Financial Statements


‘People are our number one asset’. A phrase used so many times that it could be considered a corporate cliche, reused again and again in annual reports and investor presentations until we become almost numb to the phrase. 

But what does this really mean? Well, it’s actually a powerful truth that exposes an interesting debate within the accounting community. If people are the biggest asset in a business… why aren’t they shown on the balance sheet?

In this article, we’ll explain exactly why top talent such as a star CEO is not ‘capitalised’ on the balance sheet, but we’ll also explain some curious exceptions to this rule. Yes, indeed there are some scenarios in which the value of people actually are presented within the assets of a business – but it’s probably not how you think. 

Can you show the staff as asset as an asset on company financial statements?

The simple answer is no.
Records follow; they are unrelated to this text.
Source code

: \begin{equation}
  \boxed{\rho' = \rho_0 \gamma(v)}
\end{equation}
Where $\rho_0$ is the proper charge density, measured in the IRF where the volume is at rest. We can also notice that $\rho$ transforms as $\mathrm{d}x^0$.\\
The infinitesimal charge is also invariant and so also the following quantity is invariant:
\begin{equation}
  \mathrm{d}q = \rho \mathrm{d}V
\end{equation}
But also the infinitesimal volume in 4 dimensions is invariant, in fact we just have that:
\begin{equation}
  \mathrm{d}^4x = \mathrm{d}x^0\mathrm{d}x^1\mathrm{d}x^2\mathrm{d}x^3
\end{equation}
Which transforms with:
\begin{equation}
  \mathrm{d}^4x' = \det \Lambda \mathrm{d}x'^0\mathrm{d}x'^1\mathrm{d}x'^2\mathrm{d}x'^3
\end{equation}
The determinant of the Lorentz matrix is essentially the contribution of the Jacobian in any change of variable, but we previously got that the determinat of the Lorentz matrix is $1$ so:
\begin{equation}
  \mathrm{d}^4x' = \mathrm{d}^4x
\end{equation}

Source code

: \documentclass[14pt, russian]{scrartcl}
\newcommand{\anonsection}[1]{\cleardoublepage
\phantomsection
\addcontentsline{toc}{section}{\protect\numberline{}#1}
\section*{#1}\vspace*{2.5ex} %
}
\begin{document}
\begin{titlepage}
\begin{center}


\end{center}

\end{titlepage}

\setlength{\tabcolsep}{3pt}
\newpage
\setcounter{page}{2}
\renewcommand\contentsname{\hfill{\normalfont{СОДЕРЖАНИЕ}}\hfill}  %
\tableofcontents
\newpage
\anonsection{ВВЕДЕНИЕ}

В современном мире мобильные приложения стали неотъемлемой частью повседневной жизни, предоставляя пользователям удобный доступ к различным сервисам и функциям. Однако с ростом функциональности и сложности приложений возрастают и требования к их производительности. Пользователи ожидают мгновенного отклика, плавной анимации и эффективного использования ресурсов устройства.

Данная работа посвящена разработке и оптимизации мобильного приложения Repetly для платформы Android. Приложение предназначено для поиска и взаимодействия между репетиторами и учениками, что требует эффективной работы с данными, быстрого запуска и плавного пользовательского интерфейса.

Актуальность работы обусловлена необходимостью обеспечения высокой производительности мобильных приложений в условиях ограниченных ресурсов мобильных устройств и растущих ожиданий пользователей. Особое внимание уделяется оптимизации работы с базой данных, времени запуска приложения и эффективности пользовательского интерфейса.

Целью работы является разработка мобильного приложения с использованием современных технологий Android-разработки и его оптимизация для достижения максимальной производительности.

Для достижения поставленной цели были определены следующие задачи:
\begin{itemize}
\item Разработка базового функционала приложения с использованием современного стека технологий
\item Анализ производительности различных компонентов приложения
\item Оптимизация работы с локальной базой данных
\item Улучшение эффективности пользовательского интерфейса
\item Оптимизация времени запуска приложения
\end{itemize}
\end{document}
A company cannot capitalise salary or recruitment costs as an asset on the balance sheet. 

These costs are instead treated as expenses in the income statement because they directly (and contractually) relate to the service provided by an employee for a specific service period. After that service period expires, an employee is at liberty to leave the company (subject to a notice period) and therefore a company cannot be said to ‘control’ the future value created by an employee at any one time. Control is a necessary element of the definition of an asset under International Financial Reporting Standards (IFRS) and therefore it fails this first hurdle. 

The exception to the rule: how can talent be shown as an asset in financial statements?

We’ll explain two scenarios in which the value of talent is included in a balance sheet, but we’ll build to the answer in stages because this is a technical accounting topic. 

The full market value of a business reflects the talent of its staff and management. For evidence of this phenomenon, look no further than Berkshire Hathaway, the investment conglomerate managed by Warren Buffet.  Trades at a premium to book value due to the premium that investors place on his ability. The premium reflects the additional value that investors believe he’ll continue to create in the future.

Market value becomes a book value through acquisition accounting

When a group acquires a business, they will pay a market price. This will become the historical cost of the acquisition, and therefore that value will, by default, need to be reflected as an asset in the company financial statements of the parent, and the consolidated group financial statements. If you’re interested in learning more about consolidated financial statements in general, the RSM Global houses hundreds of technical articles written to help accountants get the insights they need.

In practice, firms conduct a ‘fair value’ exercise that guides management on how to allocate the full purchase price across the individual assets and liabilities acquired. However, this usually leaves a large, apparently unexplainable gulf between the fair value of all the tangible assets acquired, and the purchase price paid. 

This is not controversial, as it is very typical for the enterprise value of a company to greatly exceed the book value of its buildings, equipment, IT and vehicles. Why? Because value is usually obtained by discounting the anticipated future profits of the business, which is a completely different basis to simple cost accounting.  Consider that a corporation like Alphabet Inc will generate more profit each year than it even has tangible non-current assets, and you will begin to understand why companies typically pay a large margin above and beyond the net assets of a business to acquire it. 

What happens with the balancing figure? It needs to go somewhere. After pulling out any intangible assets that could possibly be associated to the valuation, such as brand, order book, customer lists, any leftover value is labelled as ‘Goodwill’. 

Goodwill is effectively a catch-all term for ‘the amount we paid to acquire a business that cannot be specifically linked to a tangible or separately identifiable intangible asset’. In many cases though, it might as well be called ‘the value of talent acquired’ as this is often the reality of what it represents as IFRS 3 — Business Combinations does not allow this as an intangible asset.